I leghisti non la pensano allo stesso modo, ovviamente. Matteo Salvini si è anche rifiutato di presentarsi in parlamento. “Non abbiamo chiesto, né visto né preso un euro di finanziamento dall’estero. Sono stufo di ripeterlo e lascio divertirsi gli amanti di James Bond alla caccia di soldi che non ci sono. Mi occupo di vita reale non di spionaggio e controspionaggio”, ha detto in una delle ultime conferenze stampa cui ha partecipato.

Sul caso, intanto, continua a indagare la procura di Milano, che ha iscritto nel registro degli indagati due degli uomini che hanno partecipato all’incontro del 18 ottobre scorso al Metropolitan Hotel a Mosca: Gianluca Meranda e Gianluca Savoini.

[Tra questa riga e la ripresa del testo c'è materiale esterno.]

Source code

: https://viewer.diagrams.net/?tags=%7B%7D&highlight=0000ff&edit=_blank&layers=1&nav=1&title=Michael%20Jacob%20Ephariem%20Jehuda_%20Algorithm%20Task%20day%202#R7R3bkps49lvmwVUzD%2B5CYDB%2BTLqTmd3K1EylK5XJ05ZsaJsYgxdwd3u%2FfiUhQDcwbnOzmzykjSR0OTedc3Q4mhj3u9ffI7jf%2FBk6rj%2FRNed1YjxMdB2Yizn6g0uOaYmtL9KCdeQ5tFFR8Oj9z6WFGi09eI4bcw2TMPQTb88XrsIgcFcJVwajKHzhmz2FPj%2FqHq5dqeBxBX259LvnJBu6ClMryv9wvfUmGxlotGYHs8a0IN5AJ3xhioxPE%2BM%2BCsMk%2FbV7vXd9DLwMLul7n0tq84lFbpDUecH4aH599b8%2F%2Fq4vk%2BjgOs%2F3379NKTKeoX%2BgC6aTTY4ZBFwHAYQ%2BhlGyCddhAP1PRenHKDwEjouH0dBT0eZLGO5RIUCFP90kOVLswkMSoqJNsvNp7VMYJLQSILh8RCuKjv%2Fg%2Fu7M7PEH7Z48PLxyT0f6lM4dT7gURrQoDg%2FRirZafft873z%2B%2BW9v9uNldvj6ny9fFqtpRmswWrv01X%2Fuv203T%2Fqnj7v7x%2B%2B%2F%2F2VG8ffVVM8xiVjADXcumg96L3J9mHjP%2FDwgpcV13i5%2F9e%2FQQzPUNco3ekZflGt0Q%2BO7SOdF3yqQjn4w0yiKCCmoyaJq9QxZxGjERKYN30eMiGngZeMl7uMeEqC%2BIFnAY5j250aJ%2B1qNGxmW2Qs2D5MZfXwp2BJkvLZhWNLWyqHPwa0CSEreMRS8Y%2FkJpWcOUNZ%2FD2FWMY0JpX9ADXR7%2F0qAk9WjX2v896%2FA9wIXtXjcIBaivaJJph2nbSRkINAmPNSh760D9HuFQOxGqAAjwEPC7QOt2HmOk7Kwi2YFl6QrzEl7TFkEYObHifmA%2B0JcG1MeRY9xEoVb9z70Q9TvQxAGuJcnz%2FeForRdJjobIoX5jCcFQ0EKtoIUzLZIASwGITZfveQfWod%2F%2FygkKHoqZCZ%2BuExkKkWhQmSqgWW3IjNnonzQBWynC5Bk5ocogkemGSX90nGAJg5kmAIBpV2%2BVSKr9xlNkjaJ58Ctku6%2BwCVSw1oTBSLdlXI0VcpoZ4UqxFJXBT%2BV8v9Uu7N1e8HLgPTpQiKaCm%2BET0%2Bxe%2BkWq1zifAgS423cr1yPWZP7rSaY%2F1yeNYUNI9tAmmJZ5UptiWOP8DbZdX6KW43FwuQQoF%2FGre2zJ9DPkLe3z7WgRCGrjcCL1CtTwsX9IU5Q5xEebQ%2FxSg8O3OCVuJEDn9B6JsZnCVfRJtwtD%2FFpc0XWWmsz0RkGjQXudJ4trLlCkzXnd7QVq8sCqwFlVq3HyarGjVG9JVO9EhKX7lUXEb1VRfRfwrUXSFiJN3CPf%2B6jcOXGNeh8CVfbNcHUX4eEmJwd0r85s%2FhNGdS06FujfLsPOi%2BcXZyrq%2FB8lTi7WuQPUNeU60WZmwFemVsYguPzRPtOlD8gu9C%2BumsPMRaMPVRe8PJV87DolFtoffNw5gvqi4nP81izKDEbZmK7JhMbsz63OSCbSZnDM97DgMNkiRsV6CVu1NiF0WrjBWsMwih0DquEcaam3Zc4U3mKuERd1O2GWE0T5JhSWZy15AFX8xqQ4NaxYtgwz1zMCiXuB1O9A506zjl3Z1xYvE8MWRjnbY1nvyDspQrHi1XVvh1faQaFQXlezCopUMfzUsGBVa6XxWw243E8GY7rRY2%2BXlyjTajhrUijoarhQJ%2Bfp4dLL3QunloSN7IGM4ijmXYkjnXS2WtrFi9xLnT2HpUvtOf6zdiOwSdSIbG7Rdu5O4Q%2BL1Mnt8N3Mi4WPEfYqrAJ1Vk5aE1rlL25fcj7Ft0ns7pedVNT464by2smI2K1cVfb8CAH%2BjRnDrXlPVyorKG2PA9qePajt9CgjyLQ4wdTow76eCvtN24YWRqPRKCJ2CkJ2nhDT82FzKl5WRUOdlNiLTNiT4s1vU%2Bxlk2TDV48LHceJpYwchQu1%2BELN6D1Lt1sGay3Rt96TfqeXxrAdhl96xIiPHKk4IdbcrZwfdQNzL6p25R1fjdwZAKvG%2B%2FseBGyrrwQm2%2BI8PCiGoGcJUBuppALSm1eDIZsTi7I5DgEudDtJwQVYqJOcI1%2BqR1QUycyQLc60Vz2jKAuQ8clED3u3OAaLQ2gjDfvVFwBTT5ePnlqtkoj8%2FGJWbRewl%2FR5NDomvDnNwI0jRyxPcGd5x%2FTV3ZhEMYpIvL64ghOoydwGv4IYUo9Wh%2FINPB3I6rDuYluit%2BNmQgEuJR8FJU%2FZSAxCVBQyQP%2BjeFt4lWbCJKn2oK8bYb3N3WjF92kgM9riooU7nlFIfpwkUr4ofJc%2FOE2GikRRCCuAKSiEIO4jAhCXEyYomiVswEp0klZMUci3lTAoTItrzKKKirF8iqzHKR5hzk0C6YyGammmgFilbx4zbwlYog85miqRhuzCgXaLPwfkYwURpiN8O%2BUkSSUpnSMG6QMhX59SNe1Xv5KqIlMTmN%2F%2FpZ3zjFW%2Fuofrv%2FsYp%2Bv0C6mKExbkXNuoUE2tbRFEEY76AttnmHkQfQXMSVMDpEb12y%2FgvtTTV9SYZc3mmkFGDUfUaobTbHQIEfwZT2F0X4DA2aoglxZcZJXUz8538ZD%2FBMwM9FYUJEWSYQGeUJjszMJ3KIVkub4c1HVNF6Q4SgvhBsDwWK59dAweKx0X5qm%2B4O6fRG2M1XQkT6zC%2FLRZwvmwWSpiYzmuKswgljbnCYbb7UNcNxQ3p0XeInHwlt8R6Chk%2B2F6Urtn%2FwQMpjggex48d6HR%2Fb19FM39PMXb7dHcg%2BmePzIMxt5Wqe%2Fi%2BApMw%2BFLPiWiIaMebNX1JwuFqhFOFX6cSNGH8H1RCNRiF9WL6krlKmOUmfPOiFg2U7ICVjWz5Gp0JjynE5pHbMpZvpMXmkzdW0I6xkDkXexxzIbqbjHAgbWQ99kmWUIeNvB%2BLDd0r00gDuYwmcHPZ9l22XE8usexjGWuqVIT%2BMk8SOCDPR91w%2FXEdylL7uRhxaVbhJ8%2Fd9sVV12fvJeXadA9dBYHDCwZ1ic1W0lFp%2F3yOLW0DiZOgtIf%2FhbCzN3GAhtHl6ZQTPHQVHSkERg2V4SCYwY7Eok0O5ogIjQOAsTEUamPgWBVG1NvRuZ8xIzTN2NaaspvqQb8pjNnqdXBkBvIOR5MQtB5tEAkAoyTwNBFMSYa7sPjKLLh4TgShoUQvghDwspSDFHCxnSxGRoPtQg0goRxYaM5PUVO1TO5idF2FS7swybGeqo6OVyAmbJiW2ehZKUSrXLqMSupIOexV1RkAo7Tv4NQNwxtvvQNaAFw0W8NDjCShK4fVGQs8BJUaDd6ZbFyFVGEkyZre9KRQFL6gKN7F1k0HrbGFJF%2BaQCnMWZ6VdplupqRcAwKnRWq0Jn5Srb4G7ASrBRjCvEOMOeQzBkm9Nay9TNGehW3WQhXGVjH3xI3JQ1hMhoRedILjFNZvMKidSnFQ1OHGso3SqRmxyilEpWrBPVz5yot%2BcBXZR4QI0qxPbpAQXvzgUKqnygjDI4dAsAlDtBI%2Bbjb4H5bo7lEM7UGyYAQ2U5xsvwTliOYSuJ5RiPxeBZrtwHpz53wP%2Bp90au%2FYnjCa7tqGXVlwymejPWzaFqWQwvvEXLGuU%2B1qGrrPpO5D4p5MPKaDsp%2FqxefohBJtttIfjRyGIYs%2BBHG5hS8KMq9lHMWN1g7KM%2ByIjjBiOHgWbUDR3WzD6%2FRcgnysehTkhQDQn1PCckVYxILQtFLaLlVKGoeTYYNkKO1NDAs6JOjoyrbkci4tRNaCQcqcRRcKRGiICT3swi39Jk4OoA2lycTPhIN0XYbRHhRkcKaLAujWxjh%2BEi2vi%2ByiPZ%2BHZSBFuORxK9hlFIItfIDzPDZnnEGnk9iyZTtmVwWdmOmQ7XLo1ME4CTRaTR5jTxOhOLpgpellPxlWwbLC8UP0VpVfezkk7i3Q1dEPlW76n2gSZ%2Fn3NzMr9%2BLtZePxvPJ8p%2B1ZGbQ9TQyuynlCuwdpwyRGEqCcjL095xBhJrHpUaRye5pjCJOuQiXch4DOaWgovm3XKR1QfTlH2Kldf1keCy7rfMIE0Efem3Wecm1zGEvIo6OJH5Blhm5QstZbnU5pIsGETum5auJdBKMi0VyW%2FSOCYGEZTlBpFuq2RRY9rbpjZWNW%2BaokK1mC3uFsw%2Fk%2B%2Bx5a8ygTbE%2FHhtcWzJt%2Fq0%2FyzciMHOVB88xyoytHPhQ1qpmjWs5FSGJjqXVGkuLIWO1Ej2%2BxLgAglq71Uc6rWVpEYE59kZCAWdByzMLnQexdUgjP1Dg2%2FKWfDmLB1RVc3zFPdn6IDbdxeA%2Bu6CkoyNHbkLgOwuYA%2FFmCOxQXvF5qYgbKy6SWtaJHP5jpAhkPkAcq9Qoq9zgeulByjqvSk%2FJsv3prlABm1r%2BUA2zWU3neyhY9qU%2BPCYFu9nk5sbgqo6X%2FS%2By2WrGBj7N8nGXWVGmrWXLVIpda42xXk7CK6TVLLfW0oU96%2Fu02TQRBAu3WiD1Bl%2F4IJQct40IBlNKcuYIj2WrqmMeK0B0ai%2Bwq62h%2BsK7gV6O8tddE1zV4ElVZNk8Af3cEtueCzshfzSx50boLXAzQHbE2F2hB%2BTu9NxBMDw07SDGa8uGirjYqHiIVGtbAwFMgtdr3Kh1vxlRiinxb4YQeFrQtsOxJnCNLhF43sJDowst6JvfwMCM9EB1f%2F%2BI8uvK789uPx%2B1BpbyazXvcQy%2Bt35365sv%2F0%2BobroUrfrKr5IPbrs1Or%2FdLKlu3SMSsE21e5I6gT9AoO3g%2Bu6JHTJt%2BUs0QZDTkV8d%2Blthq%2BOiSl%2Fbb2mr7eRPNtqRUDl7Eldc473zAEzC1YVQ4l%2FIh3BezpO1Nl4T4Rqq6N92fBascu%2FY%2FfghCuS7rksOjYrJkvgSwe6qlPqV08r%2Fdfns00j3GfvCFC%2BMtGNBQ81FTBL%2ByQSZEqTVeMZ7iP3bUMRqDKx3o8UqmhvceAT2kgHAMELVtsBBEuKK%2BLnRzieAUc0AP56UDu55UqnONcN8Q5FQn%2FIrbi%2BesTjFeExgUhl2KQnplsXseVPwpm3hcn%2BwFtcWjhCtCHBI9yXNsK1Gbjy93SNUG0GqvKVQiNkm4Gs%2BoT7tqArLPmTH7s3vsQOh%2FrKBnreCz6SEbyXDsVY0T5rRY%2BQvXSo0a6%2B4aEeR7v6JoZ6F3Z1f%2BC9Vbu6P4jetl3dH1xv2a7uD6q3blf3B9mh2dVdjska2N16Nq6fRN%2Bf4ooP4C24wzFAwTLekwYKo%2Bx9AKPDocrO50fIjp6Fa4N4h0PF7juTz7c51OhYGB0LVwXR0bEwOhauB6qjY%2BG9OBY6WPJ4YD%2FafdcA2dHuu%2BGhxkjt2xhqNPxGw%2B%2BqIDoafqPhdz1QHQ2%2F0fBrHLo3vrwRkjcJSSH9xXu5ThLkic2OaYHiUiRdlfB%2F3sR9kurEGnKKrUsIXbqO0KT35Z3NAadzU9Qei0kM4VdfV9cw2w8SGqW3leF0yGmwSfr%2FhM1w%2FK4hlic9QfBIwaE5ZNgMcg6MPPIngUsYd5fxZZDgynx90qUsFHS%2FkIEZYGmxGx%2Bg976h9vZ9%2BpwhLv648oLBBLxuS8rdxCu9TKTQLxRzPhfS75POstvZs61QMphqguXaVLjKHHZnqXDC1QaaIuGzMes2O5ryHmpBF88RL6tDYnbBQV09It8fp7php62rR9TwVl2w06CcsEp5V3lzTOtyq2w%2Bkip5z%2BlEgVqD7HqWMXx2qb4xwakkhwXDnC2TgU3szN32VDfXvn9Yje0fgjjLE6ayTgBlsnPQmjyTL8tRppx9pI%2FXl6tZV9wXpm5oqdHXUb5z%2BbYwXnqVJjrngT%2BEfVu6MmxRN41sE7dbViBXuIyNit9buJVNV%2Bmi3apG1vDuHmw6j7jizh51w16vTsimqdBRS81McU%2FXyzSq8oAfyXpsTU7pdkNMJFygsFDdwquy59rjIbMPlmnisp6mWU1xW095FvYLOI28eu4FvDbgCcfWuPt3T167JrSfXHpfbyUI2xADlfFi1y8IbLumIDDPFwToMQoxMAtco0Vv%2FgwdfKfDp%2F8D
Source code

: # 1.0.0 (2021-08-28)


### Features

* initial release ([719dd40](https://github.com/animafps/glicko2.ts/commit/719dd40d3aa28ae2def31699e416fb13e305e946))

Quest’ultimo è stato interrogato ma si è avvalso della facoltà di non rispondere.

Contemporaneamente all’inchiesta giudiziaria, prosegue anche quella giornalistica. L’Espresso, che per primo scrisse di una presunta trattativa tra uomini di Salvini e emissari russi, ha ottenuto dei documenti che dimostrerebbero che la trattativa sarebbe andata avanti almeno fino a febbraio: una proposta commerciale inviata alla compagnia petrolifera Rosneft dieci giorni dopo l’incontro, una nota interna di un’altra società di stato russa, Gazprom, e una risposta inviata a Savoini da una banca londinese rappresentata da Meranda. I documenti, che finora nessuno ha visto a parte i giornalisti de L’Espresso, saranno pubblicati nel prossimo numero del settimanale in edicola domenica 21 luglio.

L’elezione di Ursula Von der Leyen

Il secondo fattore di attrito tra gli alleati di governo ha che fare con l’elezione di Ursula von der Leyen a presidente della Commissione europea. La nomina dell’ex ministra tedesca della Difesa è stata sostenuta dai voti degli europarlamentari del Movimento 5 stelle ma non da quelli della Lega, che hanno votato contro. Non appena è stato reso noto il risultato, Matteo Salvini ha accusato i pentastellati di essersi alleati con il Pd e con l’establishment.

Questi hanno risposto accusando a loro volta di Lega di tradimento. “Ritornando all’elezione della von der Leyen, dovete sapere che c’era un accordo. Ma questo la Lega non ve lo dirà mai”, scrivevano in un post sul blog. “L’accordo prevedeva che anche i sovranisti votassero Von der Leyen sapendo che la ‘sua’ maggioranza non esisteva e in questo modo avremmo potuto condizionare ogni decisione futura in Europa. Tutti erano d’accordo, con tanto di dichiarazioni pubbliche. Poi la Lega, all’ultimo secondo, ha deciso di sfilarsi”.

Salvini non ha né confermato né negato l’esistenza dell’accordo. Parlando coi giornalisti, si è limitato a dire: “Ursula von der Leyen è passata con le preferenze del Pd, di Forza Italia e del M5s. È come se  in Italia ci fosse un governo Forza Pd, M5s. Cosa fa, che cambiamento rappresenta? Quindi sono orgoglioso della coerenza e della lealtà dimostrata dagli europarlamentari  della Lega”.

Il caso Garavaglia

Sui rapporti tra i due alleati pesa anche il cosiddetto caso Garavaglia. Mercoledì 17 luglio il tribunale di Milano ha assolto il viceministro leghista Massimo Garavaglia dall’accusa di turbativa d’asta nel processo una gara d’appalto nella sanità in Lombardia, perché il fatto non sussiste.

Il Movimento 5 stelle non ha subito commentato la notizia, attirandosi le critiche di Riccardo Molinari e Massimiliano Romeo, capigruppo della Lega alla Camera e al Senato. “Spiace solo constatare l’assordante silenzio degli amici del M5s sulla vicenda”, hanno detto non senza una nota di ironia.

Anche in questo caso, i grillini non hanno incassato. “Siamo felici per il sottosegretario Garavaglia e ci auguriamo che ora possa convincere Salvini a riferire in aula sui fondi russi, così come farà il presidente Conte”, hanno scritto in una nota ufficiale. “Se non c’è il rispetto del parlamento, non c’è il rispetto dei cittadini”.